>>>

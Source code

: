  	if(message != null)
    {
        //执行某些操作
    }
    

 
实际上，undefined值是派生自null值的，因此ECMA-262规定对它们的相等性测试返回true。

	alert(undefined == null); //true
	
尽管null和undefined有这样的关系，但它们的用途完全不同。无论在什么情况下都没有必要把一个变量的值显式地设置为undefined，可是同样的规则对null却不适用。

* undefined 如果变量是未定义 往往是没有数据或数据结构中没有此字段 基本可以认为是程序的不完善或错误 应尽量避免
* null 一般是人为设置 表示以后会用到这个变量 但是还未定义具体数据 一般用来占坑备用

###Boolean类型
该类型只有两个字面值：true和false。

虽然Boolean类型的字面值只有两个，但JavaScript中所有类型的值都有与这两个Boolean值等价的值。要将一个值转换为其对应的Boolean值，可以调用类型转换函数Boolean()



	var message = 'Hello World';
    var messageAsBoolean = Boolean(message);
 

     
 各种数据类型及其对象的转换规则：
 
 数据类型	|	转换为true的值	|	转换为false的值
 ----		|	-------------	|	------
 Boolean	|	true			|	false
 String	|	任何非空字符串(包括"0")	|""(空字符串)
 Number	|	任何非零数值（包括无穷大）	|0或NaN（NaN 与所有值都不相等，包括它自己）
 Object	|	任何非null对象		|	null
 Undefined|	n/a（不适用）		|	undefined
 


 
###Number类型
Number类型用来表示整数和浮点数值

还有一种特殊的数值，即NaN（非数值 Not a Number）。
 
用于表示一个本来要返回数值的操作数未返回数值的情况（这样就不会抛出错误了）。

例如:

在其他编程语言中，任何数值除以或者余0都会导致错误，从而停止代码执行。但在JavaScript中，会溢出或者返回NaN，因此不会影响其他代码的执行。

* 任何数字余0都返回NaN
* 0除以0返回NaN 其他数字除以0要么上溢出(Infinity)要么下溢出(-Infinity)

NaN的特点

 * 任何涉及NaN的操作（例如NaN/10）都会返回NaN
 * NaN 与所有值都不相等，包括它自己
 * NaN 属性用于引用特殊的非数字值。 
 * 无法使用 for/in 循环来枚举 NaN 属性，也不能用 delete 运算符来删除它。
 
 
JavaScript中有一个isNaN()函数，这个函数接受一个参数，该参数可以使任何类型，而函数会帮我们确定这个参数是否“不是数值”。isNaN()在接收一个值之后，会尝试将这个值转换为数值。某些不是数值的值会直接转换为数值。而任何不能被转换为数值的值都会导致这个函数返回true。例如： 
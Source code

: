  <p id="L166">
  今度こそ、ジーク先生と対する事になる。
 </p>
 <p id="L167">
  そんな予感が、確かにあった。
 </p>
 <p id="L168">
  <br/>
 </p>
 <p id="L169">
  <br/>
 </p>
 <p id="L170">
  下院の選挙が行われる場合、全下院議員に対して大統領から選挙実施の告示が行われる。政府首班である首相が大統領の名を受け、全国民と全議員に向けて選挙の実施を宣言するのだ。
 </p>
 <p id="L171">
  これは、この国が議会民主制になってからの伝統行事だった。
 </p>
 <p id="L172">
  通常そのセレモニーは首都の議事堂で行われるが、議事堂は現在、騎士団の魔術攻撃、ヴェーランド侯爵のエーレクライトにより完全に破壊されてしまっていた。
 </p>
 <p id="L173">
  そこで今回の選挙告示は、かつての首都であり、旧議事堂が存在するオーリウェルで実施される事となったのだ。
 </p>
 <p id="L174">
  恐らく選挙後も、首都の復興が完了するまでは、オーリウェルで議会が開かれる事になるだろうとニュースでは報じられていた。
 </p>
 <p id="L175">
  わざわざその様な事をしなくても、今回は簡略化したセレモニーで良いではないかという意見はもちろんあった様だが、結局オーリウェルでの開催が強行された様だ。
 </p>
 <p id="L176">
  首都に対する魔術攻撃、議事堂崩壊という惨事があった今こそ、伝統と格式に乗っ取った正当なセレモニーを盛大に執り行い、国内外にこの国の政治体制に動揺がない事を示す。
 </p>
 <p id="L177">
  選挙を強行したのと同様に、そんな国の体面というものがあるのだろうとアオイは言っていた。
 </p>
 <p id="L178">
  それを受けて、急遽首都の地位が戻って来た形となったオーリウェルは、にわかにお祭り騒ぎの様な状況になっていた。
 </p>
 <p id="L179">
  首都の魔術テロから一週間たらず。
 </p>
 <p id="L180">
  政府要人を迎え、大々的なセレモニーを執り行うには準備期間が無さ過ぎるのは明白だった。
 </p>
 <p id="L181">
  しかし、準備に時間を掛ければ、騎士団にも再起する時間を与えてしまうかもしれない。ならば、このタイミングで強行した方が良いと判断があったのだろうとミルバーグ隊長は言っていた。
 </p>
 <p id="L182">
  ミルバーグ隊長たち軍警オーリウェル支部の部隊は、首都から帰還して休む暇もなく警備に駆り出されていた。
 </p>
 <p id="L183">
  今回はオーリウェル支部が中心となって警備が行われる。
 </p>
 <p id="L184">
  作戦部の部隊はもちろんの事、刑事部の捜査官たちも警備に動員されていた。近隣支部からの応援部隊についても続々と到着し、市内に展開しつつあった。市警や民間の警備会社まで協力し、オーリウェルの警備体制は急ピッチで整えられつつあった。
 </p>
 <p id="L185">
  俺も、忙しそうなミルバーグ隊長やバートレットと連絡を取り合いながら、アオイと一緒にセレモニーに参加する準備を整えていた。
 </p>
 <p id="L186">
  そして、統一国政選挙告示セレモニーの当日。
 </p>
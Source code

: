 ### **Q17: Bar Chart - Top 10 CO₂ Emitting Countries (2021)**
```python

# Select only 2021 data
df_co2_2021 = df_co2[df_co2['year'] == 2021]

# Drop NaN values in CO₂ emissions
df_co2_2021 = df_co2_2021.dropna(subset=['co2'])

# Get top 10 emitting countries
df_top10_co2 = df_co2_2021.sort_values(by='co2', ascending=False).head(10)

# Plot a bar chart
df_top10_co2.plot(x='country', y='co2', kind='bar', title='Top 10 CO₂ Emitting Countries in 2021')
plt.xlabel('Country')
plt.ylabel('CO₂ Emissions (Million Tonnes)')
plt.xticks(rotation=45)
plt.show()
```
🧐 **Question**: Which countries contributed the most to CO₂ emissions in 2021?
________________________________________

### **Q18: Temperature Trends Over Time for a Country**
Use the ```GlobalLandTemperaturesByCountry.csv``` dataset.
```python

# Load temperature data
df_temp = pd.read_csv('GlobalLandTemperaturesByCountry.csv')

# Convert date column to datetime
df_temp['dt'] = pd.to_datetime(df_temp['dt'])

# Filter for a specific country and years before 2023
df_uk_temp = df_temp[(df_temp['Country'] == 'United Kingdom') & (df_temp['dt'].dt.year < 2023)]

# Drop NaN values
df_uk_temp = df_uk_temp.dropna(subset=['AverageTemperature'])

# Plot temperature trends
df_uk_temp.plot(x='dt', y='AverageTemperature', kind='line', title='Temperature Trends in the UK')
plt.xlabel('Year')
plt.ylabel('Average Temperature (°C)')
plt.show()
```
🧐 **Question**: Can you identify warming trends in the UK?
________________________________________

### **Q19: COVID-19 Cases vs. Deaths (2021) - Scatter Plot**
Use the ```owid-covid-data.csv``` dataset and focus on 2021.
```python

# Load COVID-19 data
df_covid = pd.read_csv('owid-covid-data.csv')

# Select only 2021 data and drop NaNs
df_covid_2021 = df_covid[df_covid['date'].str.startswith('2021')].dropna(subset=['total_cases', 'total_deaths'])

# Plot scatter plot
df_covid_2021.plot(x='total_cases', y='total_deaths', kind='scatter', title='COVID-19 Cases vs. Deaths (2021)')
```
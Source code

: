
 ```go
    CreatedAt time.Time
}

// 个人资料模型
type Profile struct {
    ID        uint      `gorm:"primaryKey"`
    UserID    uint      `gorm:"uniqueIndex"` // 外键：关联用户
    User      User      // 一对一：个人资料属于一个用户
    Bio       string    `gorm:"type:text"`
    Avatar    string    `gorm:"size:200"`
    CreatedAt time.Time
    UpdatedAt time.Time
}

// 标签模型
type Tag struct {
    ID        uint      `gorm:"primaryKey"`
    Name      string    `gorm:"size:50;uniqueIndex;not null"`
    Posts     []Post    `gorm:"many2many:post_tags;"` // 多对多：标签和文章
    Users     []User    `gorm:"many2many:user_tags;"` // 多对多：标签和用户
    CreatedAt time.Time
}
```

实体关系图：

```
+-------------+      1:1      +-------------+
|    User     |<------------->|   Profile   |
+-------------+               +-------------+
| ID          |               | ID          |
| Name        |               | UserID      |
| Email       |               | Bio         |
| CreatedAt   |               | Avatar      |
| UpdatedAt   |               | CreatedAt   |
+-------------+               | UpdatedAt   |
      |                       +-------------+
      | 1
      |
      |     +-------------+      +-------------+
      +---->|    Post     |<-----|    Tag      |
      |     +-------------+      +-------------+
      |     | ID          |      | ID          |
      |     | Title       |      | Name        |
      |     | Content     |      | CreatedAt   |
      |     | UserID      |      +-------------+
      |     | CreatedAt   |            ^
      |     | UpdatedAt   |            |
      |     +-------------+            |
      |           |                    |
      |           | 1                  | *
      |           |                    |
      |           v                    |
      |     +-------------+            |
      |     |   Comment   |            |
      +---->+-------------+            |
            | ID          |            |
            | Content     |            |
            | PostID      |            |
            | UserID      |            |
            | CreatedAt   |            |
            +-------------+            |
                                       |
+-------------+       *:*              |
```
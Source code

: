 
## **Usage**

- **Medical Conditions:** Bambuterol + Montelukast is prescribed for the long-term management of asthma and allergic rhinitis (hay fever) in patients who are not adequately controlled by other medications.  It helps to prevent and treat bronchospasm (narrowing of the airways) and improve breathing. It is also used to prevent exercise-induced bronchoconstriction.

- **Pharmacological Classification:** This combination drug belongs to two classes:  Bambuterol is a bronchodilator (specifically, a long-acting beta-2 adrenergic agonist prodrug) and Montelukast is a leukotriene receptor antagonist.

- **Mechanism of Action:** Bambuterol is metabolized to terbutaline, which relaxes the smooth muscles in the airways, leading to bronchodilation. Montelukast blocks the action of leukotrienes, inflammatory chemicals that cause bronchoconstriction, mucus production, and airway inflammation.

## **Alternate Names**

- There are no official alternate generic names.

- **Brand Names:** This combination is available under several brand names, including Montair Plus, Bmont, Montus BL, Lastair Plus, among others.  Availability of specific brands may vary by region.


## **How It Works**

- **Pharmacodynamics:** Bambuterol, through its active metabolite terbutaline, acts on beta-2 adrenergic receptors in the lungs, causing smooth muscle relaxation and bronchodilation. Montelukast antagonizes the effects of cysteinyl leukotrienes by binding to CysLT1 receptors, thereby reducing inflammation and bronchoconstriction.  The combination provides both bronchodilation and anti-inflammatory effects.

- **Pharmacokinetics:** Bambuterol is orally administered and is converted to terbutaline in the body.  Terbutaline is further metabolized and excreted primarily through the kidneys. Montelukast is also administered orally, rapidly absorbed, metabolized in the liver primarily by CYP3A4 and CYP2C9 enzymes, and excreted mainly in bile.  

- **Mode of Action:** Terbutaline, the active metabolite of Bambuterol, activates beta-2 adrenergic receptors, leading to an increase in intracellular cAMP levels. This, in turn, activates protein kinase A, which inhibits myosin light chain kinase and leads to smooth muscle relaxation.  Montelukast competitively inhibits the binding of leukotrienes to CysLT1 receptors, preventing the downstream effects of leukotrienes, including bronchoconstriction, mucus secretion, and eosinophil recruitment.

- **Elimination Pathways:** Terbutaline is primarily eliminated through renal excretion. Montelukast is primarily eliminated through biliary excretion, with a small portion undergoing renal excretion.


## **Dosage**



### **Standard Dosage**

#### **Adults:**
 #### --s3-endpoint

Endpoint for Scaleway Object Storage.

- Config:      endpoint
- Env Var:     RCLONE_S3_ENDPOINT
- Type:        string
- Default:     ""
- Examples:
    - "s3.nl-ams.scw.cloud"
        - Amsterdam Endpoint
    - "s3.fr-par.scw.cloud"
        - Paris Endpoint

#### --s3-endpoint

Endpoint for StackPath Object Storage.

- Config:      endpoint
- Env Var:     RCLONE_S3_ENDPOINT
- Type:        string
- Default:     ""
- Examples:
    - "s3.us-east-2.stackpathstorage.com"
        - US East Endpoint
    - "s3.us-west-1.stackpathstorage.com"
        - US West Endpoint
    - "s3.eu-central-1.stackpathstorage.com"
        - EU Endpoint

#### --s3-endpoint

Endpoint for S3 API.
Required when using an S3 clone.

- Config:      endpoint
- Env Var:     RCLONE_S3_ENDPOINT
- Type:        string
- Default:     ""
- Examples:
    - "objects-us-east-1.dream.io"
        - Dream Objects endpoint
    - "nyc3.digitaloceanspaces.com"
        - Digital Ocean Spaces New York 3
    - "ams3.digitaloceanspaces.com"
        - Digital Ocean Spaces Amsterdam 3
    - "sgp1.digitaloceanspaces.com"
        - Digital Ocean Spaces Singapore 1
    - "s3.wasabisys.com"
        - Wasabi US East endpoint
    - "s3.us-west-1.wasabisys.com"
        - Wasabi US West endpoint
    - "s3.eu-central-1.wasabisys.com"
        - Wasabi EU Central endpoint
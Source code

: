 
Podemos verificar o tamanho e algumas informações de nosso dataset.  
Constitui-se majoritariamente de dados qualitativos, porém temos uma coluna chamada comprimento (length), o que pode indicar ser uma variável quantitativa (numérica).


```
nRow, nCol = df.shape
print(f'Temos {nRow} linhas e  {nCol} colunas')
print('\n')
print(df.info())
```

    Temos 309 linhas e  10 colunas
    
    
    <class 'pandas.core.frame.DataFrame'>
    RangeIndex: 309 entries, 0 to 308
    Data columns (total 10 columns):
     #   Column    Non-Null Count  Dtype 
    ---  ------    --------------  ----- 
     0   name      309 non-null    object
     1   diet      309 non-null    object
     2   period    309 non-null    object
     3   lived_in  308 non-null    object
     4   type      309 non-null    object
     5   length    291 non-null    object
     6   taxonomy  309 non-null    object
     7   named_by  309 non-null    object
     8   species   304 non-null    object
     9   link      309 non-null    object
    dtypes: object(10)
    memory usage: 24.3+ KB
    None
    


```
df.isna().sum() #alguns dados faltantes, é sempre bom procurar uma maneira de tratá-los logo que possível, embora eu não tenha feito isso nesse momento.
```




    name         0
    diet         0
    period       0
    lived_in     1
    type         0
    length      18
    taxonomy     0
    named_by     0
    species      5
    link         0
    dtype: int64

<<<

- PROBLEM TO SOLVE
Pick out every line above that contains the word "Amsterdam" and copy it.

- RESPONSE
        - Amsterdam Endpoint
        - Digital Ocean Spaces Amsterdam 3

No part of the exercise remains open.